→ **Work required**
Below this line are records; write out exactly the lines from the one containing "内存中的每个位置**由一个独" through the one containing "App uses actor", with the pictures left out.

→ **Supplied material**
= = = = =

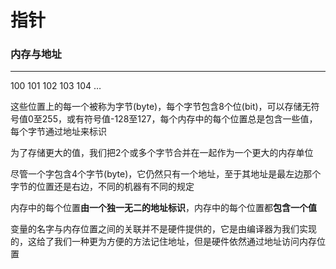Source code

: # 指针



### 内存与地址

------

100	101	102	103	104	… 

这些位置上的每一个被称为字节(byte)，每个字节包含8个位(bit)，可以存储无符号值0至255，或有符号值-128至127，每个内存中的每个位置总是包含一些值，每个字节通过地址来标识

为了存储更大的值，我们把2个或多个字节合并在一起作为一个更大的内存单位

尽管一个字包含4个字节(byte)，它仍然只有一个地址，至于其地址是最左边那个字节的位置还是右边，不同的机器有不同的规定

内存中的每个位置**由一个独一无二的地址标识**，内存中的每个位置都**包含一个值**

变量的名字与内存位置之间的关联并不是硬件提供的，它是由编译器为我们实现的，这给了我们一种更为方便的方法记住地址，但是硬件依然通过地址访问内存位置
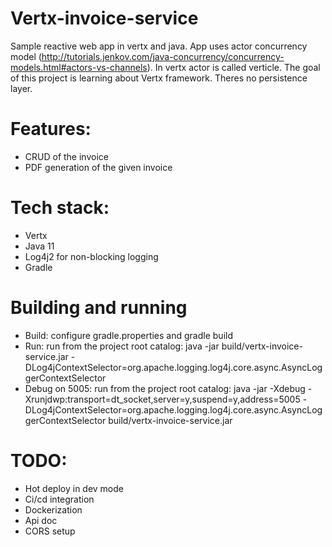 # Vertx-invoice-service
Sample reactive web app in vertx and java.
App uses actor concurrency model (http://tutorials.jenkov.com/java-concurrency/concurrency-models.html#actors-vs-channels).
In vertx actor is called verticle. The goal of this project is learning about Vertx framework. Theres no persistence layer.

# Features:
* CRUD of the invoice
* PDF generation of the given invoice

# Tech stack:
* Vertx
* Java 11
* Log4j2 for non-blocking logging
* Gradle

# Building and running
* Build: configure gradle.properties and gradle build
* Run: run from the project root catalog: java -jar build/vertx-invoice-service.jar -DLog4jContextSelector=org.apache.logging.log4j.core.async.AsyncLoggerContextSelector
* Debug on 5005: run from the project root catalog: java -jar -Xdebug -Xrunjdwp:transport=dt_socket,server=y,suspend=y,address=5005 -DLog4jContextSelector=org.apache.logging.log4j.core.async.AsyncLoggerContextSelector build/vertx-invoice-service.jar

# TODO:
* Hot deploy in dev mode
* Ci/cd integration
* Dockerization
* Api doc
* CORS setup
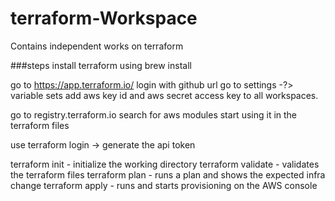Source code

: # terraform-Workspace
Contains independent works on terraform

###steps
install terraform using brew install

go to https://app.terraform.io/
login with github url
go to settings -?> variable sets
add aws key id and aws secret access key
to all workspaces.

go to registry.terraform.io
search for aws modules
start using it in the terraform files

use terraform login -> generate the api token

terraform init - initialize the working directory
terraform validate - validates the terraform files
terraform plan - runs a plan and shows the expected infra change
terraform apply - runs and starts provisioning on the AWS console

= = = = =

→ **Solution to the exercise**
内存中的每个位置**由一个独一无二的地址标识**，内存中的每个位置都**包含一个值**

变量的名字与内存位置之间的关联并不是硬件提供的，它是由编译器为我们实现的，这给了我们一种更为方便的方法记住地址，但是硬件依然通过地址访问内存位置
 # Vertx-invoice-service
Sample reactive web app in vertx and java.
App uses actor concurrency model (http://tutorials.jenkov.com/java-concurrency/concurrency-models.html#actors-vs-channels).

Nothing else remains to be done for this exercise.